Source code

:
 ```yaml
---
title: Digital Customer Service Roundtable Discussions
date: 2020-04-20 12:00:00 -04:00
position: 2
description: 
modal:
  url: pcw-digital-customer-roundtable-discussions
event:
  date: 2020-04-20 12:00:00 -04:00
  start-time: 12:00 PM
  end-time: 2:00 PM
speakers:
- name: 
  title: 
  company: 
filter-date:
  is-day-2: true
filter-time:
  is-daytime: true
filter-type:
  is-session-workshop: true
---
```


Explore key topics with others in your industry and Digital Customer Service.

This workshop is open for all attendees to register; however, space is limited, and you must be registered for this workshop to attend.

Task goal: Take the material above and set it down again exactly.

Task solution:
Source code

:
 ```yaml
---
title: Digital Customer Service Roundtable Discussions
date: 2020-04-20 12:00:00 -04:00
position: 2
description: 
modal:
  url: pcw-digital-customer-roundtable-discussions
event:
  date: 2020-04-20 12:00:00 -04:00
  start-time: 12:00 PM
  end-time: 2:00 PM
speakers:
- name: 
  title: 
  company: 
filter-date:
  is-day-2: true
filter-time:
  is-daytime: true
filter-type:
  is-session-workshop: true
---
```


Explore key topics with others in your industry and Digital Customer Service.

This workshop is open for all attendees to register; however, space is limited, and you must be registered for this workshop to attend.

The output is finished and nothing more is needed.